How to size wire for solar panels
First Step: First of all, you have to decide the required voltage for your system. Typically, it is 12, 24 and 48 volts. Solar panels need the required size of wire which can last long. The simple equation is that if the voltage is higher, then solar panels need the smaller size of wire in order to carry the current smoothly and safely. In the power equation (P=V x I) of a circuit, it has been observed that the Power (Wattage) "P" is equal to the Voltage "V" times the current I. Therefore, it is realized that if the voltage increases the current decreases, because V x I always equal to P. If, the total amount of current is very small. then you will need the wire which is small in size. Therefore, a higher system voltage is chosen as a thumb rule. You have to remember that all your equipment must run with your specified system. For example, if you choose the system voltage 24 volts, then your solar panels, battery bank, inverter and solar charge controller will require be 24 volts.
Second Step: In this step, you have to determine the maximum currents (amps) are produced by your solar panels. This can be determine by multiplying the rating of one panel with the quantity of panels in your array. For example, if two 12 volt panels are connected in series to increase the voltage to 24 volts, then two panels should be count as one. This is done in this way, because in a series circuit, the current remains the same, but the voltage increases. For example, we can say about 12 solar panels rated at 12 volts and 6 amps. If you need the system voltage of 24 volt, then you should wire 2 panels in series to create required 24 volts for your system. You should do this 6 times. When 6 pairs are wired in parallel, 6 times 6 amps currents are added which provides you total current of 36 amps. This is the maximum amps your wires will carry.
Third Step: Now, you need to determine the distance in feet from your solar panels to the solar charge controller and battery bank location. Never double the distance, even though indeed you will be running two wires, one negative and one positive.

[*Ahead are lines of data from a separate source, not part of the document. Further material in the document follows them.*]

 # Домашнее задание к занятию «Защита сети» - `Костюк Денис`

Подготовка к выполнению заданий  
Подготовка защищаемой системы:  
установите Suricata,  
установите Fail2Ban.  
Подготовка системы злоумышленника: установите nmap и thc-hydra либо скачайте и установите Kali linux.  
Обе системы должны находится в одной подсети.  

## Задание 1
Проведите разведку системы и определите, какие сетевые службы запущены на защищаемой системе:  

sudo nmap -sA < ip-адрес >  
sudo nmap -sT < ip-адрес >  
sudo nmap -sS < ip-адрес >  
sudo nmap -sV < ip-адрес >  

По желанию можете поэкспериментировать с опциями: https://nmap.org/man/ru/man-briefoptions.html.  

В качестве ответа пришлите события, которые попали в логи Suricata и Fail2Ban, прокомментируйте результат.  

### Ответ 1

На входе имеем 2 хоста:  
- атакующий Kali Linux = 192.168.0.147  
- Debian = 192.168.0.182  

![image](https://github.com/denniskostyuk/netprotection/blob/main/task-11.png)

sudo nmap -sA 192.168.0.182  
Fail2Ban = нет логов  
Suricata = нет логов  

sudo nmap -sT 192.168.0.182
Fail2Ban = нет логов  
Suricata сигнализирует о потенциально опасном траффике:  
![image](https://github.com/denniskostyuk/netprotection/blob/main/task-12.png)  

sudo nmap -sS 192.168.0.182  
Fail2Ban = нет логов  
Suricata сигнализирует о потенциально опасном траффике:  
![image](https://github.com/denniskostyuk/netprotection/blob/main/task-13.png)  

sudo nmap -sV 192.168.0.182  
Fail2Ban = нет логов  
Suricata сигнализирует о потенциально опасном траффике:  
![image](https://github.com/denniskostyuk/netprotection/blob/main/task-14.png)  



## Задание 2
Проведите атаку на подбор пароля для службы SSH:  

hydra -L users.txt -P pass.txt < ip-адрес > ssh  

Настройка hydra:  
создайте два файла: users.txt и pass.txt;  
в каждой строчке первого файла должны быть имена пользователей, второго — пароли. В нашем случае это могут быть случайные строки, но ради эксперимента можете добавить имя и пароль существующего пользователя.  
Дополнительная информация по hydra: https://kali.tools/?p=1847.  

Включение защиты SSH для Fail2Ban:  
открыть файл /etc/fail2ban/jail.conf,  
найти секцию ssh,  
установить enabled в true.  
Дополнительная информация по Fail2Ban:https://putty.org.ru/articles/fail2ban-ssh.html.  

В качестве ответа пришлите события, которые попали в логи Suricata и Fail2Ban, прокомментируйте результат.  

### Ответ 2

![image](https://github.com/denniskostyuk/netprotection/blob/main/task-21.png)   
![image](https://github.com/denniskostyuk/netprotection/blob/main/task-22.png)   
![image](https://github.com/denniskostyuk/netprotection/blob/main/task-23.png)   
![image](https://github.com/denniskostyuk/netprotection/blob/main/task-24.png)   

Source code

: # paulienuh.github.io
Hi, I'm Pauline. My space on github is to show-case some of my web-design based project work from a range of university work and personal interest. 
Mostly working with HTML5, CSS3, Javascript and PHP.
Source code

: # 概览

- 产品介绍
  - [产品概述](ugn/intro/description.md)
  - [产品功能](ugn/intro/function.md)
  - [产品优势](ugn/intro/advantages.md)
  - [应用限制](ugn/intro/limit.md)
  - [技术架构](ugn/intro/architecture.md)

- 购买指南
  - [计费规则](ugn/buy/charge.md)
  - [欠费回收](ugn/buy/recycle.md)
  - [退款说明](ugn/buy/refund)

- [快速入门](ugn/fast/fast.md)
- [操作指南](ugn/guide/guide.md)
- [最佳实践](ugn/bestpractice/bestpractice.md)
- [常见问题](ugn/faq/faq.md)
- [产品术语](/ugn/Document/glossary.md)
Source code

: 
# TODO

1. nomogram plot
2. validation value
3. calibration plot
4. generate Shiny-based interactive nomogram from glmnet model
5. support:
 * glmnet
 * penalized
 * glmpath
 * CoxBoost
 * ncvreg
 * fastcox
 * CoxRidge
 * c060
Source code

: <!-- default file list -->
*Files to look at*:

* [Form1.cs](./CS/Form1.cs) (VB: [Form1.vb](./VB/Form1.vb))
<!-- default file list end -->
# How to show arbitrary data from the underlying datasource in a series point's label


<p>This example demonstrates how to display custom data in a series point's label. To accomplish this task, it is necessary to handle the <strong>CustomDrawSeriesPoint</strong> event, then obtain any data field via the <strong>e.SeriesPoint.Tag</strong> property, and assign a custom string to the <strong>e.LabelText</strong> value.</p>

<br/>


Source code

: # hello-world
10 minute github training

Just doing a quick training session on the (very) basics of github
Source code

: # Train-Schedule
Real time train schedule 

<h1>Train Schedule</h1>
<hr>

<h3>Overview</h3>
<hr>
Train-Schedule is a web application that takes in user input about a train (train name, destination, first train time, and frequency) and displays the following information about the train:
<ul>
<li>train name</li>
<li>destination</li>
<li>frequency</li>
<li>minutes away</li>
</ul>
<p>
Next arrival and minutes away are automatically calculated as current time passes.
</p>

Fourth Step: Due to the resistance of the wire, there will be a transmission loss of the electrical power from your solar panels to your equipment location. You can't avoid this. Typically 3, 4 and 5 percent floss factors are considered for 12, 24, and 48 volt systems respectively. Based on copper wire using the standard AWG (American Wire Gauge) sizes, 00, 000, and 0000 gauges are generally referred as 2/0, 3/0 and 4/0. There are comparatively larger in size. A 4/0 size wire is fairly large. If you use this in a 48 volt system with a 5% loss factor, then you can expect the flow of current of 100 amps over 250 feet. This is considered as a very large system. Whatever gauge wire you use, you have to ensure that it is capable to carry the required amount of current produced by the system.